Trump says Iran war "close to over" amid hopes for more negotiations
Takeaways by Axi Select
- The dollar holding firm near range highs signals the macro stress is still active despite equity relief
- Oil above $100 keeps pressure on policymakers and limits the durability of any risk rally
- Month-end rebalancing may drive short-term dollar softness but does not change the underlying macro regime
Follow The Dollar
I had an old desk sage who stripped the noise out of every chaotic session with a single line that still echoes louder than any headline feed. Follow the dollar. Not the commentary, not the policy whispers, not the geopolitical theatre. The dollar is the market’s truth serum. And right now it is not blinking.
We are sitting in that uncomfortable pocket where equities are leaning forward, searching for an off-ramp, while the dollar stands back with its arms folded, unconvinced. That tension matters. Because when risk assets try to rally and the dollar refuses to give ground, it is the market telling you the fire is still burning behind the curtain.
Yes, there is relief in the air. The tape caught a bid on talk that Washington might be willing to end the campaign without forcing open the Strait of Hormuz. That sounds like de-escalation, but in market terms, it is more like negotiating with the smoke while the fire still controls the room. A closed artery in global energy flow is not a solved problem. It is simply a different phase of the same shock.
WTI north of $100 is not just a price. It is a Trump policy accelerator. It compresses political timelines, forces softer rhetoric, and begins to bend central bank reaction functions at the margin. You can already feel the shift. The Fed is leaning back, not forward. Powell is effectively telling the market that inflation expectations are anchored, which, in trader-speak, means the central bank is not in a hurry to add rate hike pressure to an already-stressed system. That alone has steadied bonds and given equities just enough oxygen to stage a bounce.
But this is where the dollar becomes the lie detector. If the market truly believed in a clean off-ramp, the dollar would already be rolling over. Instead, it is holding its bid near the top of a nine-month range, like a gatekeeper that has seen this movie before. It is not chasing the equity bounce because it knows the macro plumbing has not been repaired.
The real story here is not whether the US talks softer. It is whether energy flows normalize. And right now, Iran is playing a completely different game. Their objective is not de-escalation. It is leverage. Every disruption, every strike, every signal that supply remains constrained is another turn of the screw on the global economy. Oil is not just about trading fundamentals. It is trading intent.

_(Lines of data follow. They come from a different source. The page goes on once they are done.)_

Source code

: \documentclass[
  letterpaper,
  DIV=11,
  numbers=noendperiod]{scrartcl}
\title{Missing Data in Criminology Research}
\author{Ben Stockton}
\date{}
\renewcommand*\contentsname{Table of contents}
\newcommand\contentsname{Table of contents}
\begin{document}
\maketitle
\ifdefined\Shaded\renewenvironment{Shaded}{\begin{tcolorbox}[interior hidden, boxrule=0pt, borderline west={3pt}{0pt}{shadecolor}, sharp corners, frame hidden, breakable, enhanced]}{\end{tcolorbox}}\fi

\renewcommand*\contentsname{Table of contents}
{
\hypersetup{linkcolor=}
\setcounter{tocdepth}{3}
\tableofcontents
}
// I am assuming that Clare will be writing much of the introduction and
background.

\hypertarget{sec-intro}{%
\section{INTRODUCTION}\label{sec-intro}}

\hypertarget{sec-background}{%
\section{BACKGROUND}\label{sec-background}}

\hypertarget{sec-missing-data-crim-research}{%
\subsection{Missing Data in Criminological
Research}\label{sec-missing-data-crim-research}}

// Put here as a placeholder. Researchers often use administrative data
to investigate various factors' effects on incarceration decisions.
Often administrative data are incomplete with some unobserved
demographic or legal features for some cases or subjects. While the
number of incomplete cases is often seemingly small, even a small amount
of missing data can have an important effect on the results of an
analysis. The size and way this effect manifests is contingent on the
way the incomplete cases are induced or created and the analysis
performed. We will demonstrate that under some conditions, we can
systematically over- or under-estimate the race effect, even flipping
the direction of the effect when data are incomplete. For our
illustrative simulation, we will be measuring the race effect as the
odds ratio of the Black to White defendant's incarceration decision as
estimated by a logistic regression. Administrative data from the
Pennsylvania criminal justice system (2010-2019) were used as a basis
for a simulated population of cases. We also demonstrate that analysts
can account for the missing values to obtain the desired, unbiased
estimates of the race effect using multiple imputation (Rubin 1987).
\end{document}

That is why the market feels like it is breathing through a straw. Risk can bounce, positioning can unwind, CTAs can cover, but the underlying system is still dealing with a partially blocked artery. Until that clears, every rally is conditional, not structural.
Now layer in the mechanics. The month-end is approaching, and the flows matter. US assets have outperformed this month, both in equities and bonds. That sets up dollar selling from rebalancing accounts. Not because conviction has changed, but because mandates force the trade. That is the kind of flow that can push the dollar lower on the margin and give risk assets a temporary tailwind.

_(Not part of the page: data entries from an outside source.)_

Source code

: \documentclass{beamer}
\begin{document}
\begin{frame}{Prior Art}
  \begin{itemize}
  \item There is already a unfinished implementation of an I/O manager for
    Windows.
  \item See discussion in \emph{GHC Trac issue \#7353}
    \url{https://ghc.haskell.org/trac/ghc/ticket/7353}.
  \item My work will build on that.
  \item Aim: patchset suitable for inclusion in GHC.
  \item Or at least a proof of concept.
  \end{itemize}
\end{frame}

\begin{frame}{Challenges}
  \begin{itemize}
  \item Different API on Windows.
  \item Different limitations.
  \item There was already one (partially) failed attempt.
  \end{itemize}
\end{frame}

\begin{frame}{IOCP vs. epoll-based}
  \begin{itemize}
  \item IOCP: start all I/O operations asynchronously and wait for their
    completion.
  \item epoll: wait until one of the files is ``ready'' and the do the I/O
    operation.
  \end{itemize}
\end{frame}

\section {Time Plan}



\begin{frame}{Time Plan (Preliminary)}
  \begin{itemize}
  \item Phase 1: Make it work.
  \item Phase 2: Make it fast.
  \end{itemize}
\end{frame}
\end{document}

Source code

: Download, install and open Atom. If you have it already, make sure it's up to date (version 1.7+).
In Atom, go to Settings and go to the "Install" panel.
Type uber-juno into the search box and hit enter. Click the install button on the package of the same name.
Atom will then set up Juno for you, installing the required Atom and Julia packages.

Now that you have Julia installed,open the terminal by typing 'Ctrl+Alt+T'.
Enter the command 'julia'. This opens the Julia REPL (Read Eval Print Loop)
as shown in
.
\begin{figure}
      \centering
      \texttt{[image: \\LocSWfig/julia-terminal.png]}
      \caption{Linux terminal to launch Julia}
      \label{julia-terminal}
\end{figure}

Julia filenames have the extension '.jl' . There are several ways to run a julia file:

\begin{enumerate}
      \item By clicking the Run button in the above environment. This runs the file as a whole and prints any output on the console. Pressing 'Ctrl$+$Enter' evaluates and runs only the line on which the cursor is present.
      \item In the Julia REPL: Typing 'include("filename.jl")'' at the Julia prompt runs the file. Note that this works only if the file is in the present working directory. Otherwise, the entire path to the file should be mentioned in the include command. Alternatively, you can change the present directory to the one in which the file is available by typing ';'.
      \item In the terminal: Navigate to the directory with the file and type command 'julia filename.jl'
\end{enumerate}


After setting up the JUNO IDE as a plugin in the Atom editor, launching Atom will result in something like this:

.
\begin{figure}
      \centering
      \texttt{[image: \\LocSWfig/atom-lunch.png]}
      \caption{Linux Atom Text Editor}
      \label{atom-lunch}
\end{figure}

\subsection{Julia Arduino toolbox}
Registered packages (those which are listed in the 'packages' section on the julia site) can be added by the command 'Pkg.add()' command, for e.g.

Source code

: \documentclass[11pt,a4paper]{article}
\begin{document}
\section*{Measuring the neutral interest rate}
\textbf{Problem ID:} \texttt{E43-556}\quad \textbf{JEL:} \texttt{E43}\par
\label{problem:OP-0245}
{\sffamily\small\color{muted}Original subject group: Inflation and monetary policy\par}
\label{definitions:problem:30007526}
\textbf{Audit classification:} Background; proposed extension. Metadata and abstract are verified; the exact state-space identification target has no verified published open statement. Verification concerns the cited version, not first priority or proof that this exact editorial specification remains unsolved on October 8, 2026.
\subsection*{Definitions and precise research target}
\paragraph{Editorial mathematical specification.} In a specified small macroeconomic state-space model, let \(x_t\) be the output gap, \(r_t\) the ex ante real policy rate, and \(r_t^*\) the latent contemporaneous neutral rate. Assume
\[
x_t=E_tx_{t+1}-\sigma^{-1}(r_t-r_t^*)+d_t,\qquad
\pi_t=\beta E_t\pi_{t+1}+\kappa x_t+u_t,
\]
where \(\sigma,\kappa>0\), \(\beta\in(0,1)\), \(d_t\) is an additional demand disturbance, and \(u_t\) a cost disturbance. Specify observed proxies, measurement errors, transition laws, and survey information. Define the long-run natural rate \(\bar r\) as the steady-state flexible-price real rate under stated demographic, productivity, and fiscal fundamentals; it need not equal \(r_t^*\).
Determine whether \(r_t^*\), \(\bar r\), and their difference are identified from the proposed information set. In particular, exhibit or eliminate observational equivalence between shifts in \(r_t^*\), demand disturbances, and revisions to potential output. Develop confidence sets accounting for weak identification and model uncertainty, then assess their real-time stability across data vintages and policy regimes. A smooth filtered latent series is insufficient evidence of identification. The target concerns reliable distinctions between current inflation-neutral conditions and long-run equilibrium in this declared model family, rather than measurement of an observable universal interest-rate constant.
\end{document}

At the same time, the data pulse is starting to fracture. The labour market still has a backward-looking glow, but confidence is fading at the edges. That combination nudges the Fed further toward patience and reinforces the idea that policy will eventually lean supportive. Again, that helps risk, but only at the surface level.

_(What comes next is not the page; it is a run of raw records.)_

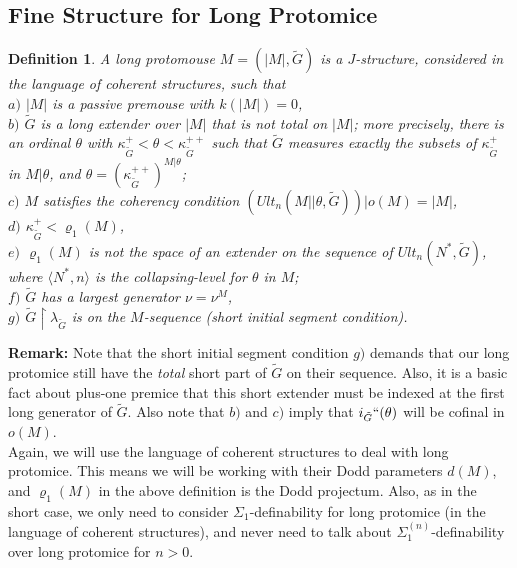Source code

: \documentclass[12pt]{article}
\newtheorem{defn}[thm]{Definition}
\begin{document}
\subsection{Fine Structure for Long Protomice}


\begin{defn} \label{long protomouse}
A long protomouse $M = (| M |, \tilde{G})$ is a $J$-structure, considered in the language of coherent structures, such that\\

$a)$ $| M |$ is a passive premouse with $k( |M|) = 0$,\\

 $b)$ $\tilde{G}$ is a long extender over $|M|$ that is not total on $|M|$; more precisely, there is an ordinal $\theta$ with $\kappa_{\tilde{G}}^+ < \theta < \kappa_{\tilde{G}}^{++}$ such that $\tilde{G}$ measures exactly the subsets of $\kappa_{\tilde{G}}^+$ in $M | \theta$, and $\theta = (\kappa_{\tilde{G}}^{++})^{M| \theta}$;\\
 
 $c)$ $M$ satisfies the coherency condition $(Ult_n ( M || \theta , \tilde{G} ) ) | o(M) = |M|$,\\
 
 $d)$ $\kappa_{\tilde{G}}^+ < \varrho_1 (M)$,\\
 
 $e)$ $\varrho_1 (M)$ is not the space of an extender on the sequence of $Ult_n(N^* , \tilde{G})$, where $\langle N^* , n \rangle$ is the collapsing-level for $\theta$ in $M$;\\
 
 $f)$ $\tilde{G}$ has a largest generator $\nu = \nu^M$,\\
 
 $g)$ $\tilde{G} \restriction \lambda_{\tilde{G}}$ is on the $M$-sequence (short initial segment condition).

\end{defn}

\bigskip


\textbf{Remark:} Note that the short initial segment condition $g)$ demands that our long protomice still have the \textit{total} short part of $\tilde{G}$ on their sequence.  Also, it is a basic fact about plus-one premice that this short extender must be indexed at the first long generator of $\tilde{G}$.  Also note that $b)$ and $c)$ imply that $i_{\tilde{G}}``(\theta)$ will be cofinal in $o(M)$.\\

Again, we will use the language of coherent structures to deal with long protomice.  This means we will be working with their Dodd parameters $d(M)$, and $\varrho_1(M)$ in the above definition is the Dodd projectum. Also, as in the short case, we only need to consider $\Sigma_1$-definability for long protomice (in the language of coherent structures), and never need to talk about $\Sigma_1^{(n)}$-definability over long protomice for $n > 0$.\\
\end{document}
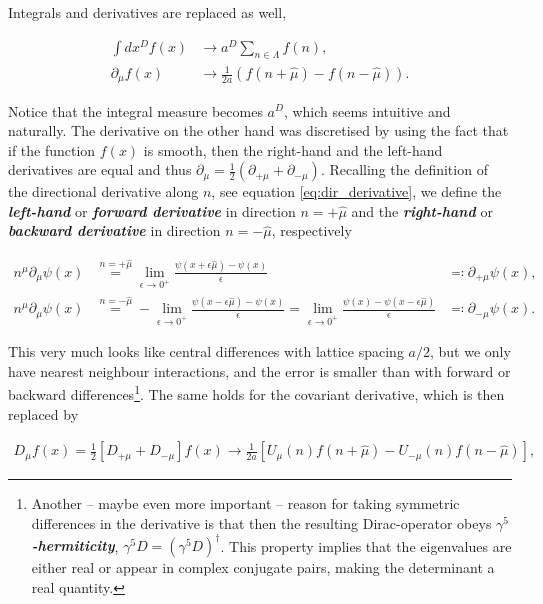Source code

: \documentclass{article}
\theoremstyle{plain} %
\theoremstyle{convention} %
\theoremstyle{remark} %
\def\df#1{\textbf{\textit{#1}}}
\numberwithin{equation}{section}
\begin{document}
Integrals and derivatives are replaced as well,

\begin{align*}
    \int dx^D f(x) &\longrightarrow a^D \sum_{n \in \Lambda} f(n), \\
    \partial_{\mu} f(x) &\longrightarrow \frac{1}{2a} \left( f(n+\hat{\mu}) - f(n-\hat{\mu}) \right).
\end{align*}

Notice that the integral measure becomes $a^D$, which seems intuitive and naturally. The derivative on the other hand was discretised by using the fact that if the function $f(x)$ is smooth, then the right-hand and the left-hand derivatives are equal and thus $\partial_{\mu} = \frac{1}{2}(\partial_{+\mu} + \partial_{-\mu})$. Recalling the definition of the directional derivative along $n$, see equation \eqref{eq:dir_derivative}, we define the \df{left-hand} or \df{forward derivative} in direction $n=+\hat{\mu}$ and the \df{right-hand} or \df{backward derivative} in direction $n=-\hat{\mu}$, respectively

\begin{align*}
    n^{\mu} \partial_{\mu} \psi(x) &\stackrel{n = +\hat{\mu}}{=} \lim_{\epsilon \to 0^{+}} \frac{ \psi(x + \epsilon \hat{\mu}) - \psi(x) }{\epsilon} &\eqqcolon \partial_{+\mu} \psi(x), \\
    n^{\mu} \partial_{\mu} \psi(x) &\stackrel{n = -\hat{\mu}}{=} - \lim_{\epsilon \to 0^{+}} \frac{ \psi(x - \epsilon \hat{\mu}) - \psi(x) }{\epsilon} = \lim_{\epsilon \to 0^{+}} \frac{ \psi(x) - \psi(x - \epsilon \hat{\mu}) }{\epsilon} &\eqqcolon \partial_{-\mu} \psi(x).
\end{align*}


This very much looks like central differences with lattice spacing $a/2$, but we only have nearest neighbour interactions, and the error is smaller than with forward or backward differences\footnote{Another -- maybe even more important -- reason for taking symmetric differences in the derivative is that then the resulting Dirac-operator obeys \df{$\gamma^5$-hermiticity}, $\gamma^5 D = (\gamma^5 D)^{\dagger}$. This property implies that the eigenvalues are either real or appear in complex conjugate pairs, making the determinant a real quantity.}. The same holds for the covariant derivative, which is then replaced by

\begin{align*}
    D_{\mu} f(x) = \frac{1}{2} \left[ D_{+\mu} + D_{-\mu} \right] f(x) \longrightarrow \frac{1}{2a} \left[ U_{\mu}(n) f(n+\hat{\mu}) - U_{-\mu}(n) f(n-\hat{\mu}) \right],
\end{align*}
\end{document}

Across the Atlantic, the euro is caught in its own version of this tension. Rates spiked aggressively, but now the market is starting to question how far central banks can really push an economy with more slack than in the last cycle. Inflation is rising again, but it is being driven by energy costs, not by demand strength. That is a difficult mix for the ECB. Tighten into it and risk choking growth. Sit back and risk letting inflation expectations drift.
For now, the euro is finding its footing, helped by the softer US narrative and the pullback in short-dated rate expectations. But it is a fragile base. Without a normalization in energy flows, it is difficult to build conviction on sustained euro strength. The market knows that Europe is more exposed to this shock, and that reality will cap enthusiasm every time the rally starts to feel comfortable.
So here we are. Equities are looking for an off-ramp. Bonds are catching a bid on a softer central bank posture. Oil acts as both signal and constraint. And the dollar is standing in the middle of it all, quietly refusing to validate the risk on story.
In this kind of market, you do not trade the headlines. You trade the tension between them. And right now that tension is unresolved.
The market is pricing hope, but the dollar is pricing reality. And until those two converge, every move is provisional.